Brief: An exact reproduction of all the data is needed, with no images in it.

Provided material:
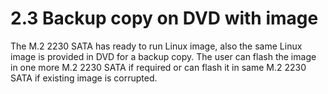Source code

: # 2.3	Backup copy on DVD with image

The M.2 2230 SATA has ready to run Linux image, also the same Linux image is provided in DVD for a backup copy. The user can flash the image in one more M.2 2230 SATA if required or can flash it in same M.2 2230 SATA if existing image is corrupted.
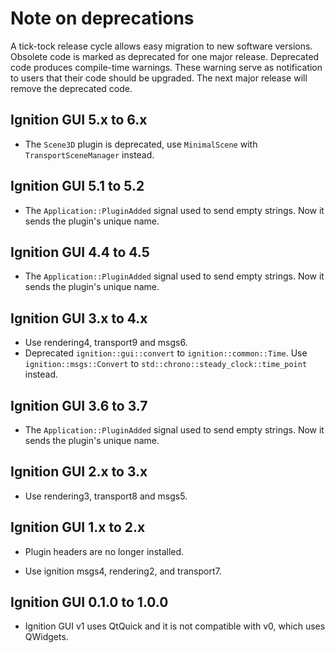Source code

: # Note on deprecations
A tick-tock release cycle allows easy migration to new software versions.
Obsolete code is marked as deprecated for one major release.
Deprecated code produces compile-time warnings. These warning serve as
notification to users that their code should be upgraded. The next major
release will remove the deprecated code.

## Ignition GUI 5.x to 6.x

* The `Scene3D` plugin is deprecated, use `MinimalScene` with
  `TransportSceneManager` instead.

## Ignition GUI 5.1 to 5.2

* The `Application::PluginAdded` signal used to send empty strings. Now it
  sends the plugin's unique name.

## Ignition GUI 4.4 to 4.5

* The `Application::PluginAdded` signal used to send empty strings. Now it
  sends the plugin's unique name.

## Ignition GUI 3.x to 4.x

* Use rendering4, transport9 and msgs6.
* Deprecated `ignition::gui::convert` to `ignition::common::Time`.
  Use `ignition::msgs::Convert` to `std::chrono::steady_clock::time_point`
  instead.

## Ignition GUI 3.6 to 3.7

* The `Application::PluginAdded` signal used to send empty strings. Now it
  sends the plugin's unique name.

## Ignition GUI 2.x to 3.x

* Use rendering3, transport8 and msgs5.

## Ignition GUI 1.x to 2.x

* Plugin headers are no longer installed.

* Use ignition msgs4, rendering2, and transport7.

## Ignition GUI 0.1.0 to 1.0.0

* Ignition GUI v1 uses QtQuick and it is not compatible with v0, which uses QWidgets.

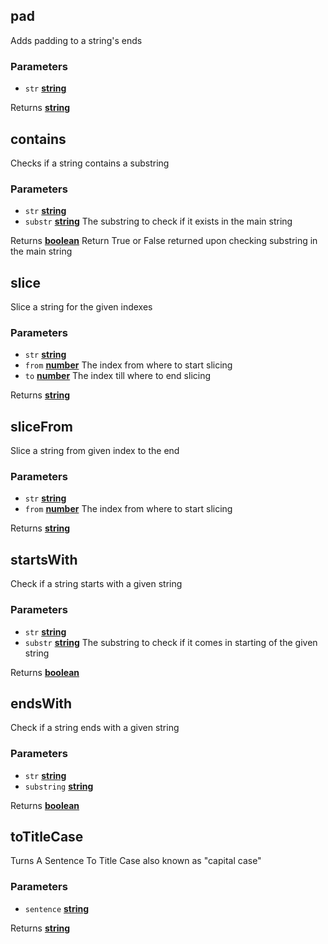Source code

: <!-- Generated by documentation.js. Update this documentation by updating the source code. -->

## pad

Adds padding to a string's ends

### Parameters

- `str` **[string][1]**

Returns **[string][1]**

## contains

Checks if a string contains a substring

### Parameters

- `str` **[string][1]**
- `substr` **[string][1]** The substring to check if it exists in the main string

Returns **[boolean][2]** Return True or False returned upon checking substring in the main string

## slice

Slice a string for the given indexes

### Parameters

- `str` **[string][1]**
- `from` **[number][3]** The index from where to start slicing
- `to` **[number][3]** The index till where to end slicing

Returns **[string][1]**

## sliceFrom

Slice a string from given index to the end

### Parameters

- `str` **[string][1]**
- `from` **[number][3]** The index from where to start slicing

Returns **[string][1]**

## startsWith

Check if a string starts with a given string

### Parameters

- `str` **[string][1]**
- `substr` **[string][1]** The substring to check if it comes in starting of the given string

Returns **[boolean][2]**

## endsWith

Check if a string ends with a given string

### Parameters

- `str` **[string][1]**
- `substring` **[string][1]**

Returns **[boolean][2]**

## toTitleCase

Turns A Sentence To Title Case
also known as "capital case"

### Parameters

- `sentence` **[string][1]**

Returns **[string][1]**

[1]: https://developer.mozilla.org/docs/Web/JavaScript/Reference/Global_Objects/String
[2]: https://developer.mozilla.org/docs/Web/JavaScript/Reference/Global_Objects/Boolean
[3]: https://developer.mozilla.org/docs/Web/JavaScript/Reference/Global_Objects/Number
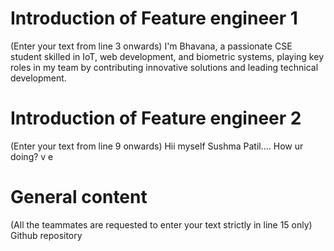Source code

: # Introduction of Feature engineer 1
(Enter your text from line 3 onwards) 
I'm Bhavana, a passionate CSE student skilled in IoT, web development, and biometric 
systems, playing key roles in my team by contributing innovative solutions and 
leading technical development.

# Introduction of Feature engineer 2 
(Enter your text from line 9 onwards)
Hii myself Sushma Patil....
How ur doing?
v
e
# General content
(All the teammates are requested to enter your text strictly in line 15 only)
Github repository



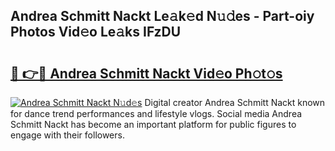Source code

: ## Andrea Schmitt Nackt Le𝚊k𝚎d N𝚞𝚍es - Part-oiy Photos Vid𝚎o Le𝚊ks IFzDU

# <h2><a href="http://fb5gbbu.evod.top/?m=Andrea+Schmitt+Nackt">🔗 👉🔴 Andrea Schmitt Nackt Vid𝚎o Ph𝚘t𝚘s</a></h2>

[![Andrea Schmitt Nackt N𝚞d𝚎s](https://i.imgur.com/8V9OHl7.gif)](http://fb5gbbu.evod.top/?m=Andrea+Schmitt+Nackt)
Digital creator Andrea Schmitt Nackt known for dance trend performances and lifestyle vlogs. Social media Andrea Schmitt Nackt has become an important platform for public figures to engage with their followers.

Solution to this task:
Source code

: # 2.3	Backup copy on DVD with image

The M.2 2230 SATA has ready to run Linux image, also the same Linux image is provided in DVD for a backup copy. The user can flash the image in one more M.2 2230 SATA if required or can flash it in same M.2 2230 SATA if existing image is corrupted.
Source code

: # Note on deprecations
A tick-tock release cycle allows easy migration to new software versions.
Obsolete code is marked as deprecated for one major release.
Deprecated code produces compile-time warnings. These warning serve as
notification to users that their code should be upgraded. The next major
release will remove the deprecated code.

## Ignition GUI 5.x to 6.x

* The `Scene3D` plugin is deprecated, use `MinimalScene` with
  `TransportSceneManager` instead.

## Ignition GUI 5.1 to 5.2

* The `Application::PluginAdded` signal used to send empty strings. Now it
  sends the plugin's unique name.

## Ignition GUI 4.4 to 4.5

* The `Application::PluginAdded` signal used to send empty strings. Now it
  sends the plugin's unique name.

## Ignition GUI 3.x to 4.x

* Use rendering4, transport9 and msgs6.
* Deprecated `ignition::gui::convert` to `ignition::common::Time`.
  Use `ignition::msgs::Convert` to `std::chrono::steady_clock::time_point`
  instead.

## Ignition GUI 3.6 to 3.7

* The `Application::PluginAdded` signal used to send empty strings. Now it
  sends the plugin's unique name.

## Ignition GUI 2.x to 3.x

* Use rendering3, transport8 and msgs5.

## Ignition GUI 1.x to 2.x

* Plugin headers are no longer installed.

* Use ignition msgs4, rendering2, and transport7.

## Ignition GUI 0.1.0 to 1.0.0

* Ignition GUI v1 uses QtQuick and it is not compatible with v0, which uses QWidgets.

Source code

: <!-- Generated by documentation.js. Update this documentation by updating the source code. -->

## pad

Adds padding to a string's ends

### Parameters

- `str` **[string][1]**

Returns **[string][1]**

## contains

Checks if a string contains a substring

### Parameters

- `str` **[string][1]**
- `substr` **[string][1]** The substring to check if it exists in the main string

Returns **[boolean][2]** Return True or False returned upon checking substring in the main string

## slice

Slice a string for the given indexes

### Parameters

- `str` **[string][1]**
- `from` **[number][3]** The index from where to start slicing
- `to` **[number][3]** The index till where to end slicing

Returns **[string][1]**

## sliceFrom

Slice a string from given index to the end

### Parameters

- `str` **[string][1]**
- `from` **[number][3]** The index from where to start slicing

Returns **[string][1]**

## startsWith

Check if a string starts with a given string

### Parameters

- `str` **[string][1]**
- `substr` **[string][1]** The substring to check if it comes in starting of the given string

Returns **[boolean][2]**

## endsWith

Check if a string ends with a given string

### Parameters

- `str` **[string][1]**
- `substring` **[string][1]**

Returns **[boolean][2]**

## toTitleCase

Turns A Sentence To Title Case
also known as "capital case"

### Parameters

- `sentence` **[string][1]**

Returns **[string][1]**

[1]: https://developer.mozilla.org/docs/Web/JavaScript/Reference/Global_Objects/String
[2]: https://developer.mozilla.org/docs/Web/JavaScript/Reference/Global_Objects/Boolean
[3]: https://developer.mozilla.org/docs/Web/JavaScript/Reference/Global_Objects/Number
Source code

: # Introduction of Feature engineer 1
(Enter your text from line 3 onwards) 
I'm Bhavana, a passionate CSE student skilled in IoT, web development, and biometric 
systems, playing key roles in my team by contributing innovative solutions and 
leading technical development.

# Introduction of Feature engineer 2 
(Enter your text from line 9 onwards)
Hii myself Sushma Patil....
How ur doing?
v
e
# General content
(All the teammates are requested to enter your text strictly in line 15 only)
Github repository



Source code

: ## Andrea Schmitt Nackt Le𝚊k𝚎d N𝚞𝚍es - Part-oiy Photos Vid𝚎o Le𝚊ks IFzDU

# <h2><a href="http://fb5gbbu.evod.top/?m=Andrea+Schmitt+Nackt">🔗 👉🔴 Andrea Schmitt Nackt Vid𝚎o Ph𝚘t𝚘s</a></h2>

[![Andrea Schmitt Nackt N𝚞d𝚎s](https://i.imgur.com/8V9OHl7.gif)](http://fb5gbbu.evod.top/?m=Andrea+Schmitt+Nackt)
Digital creator Andrea Schmitt Nackt known for dance trend performances and lifestyle vlogs. Social media Andrea Schmitt Nackt has become an important platform for public figures to engage with their followers.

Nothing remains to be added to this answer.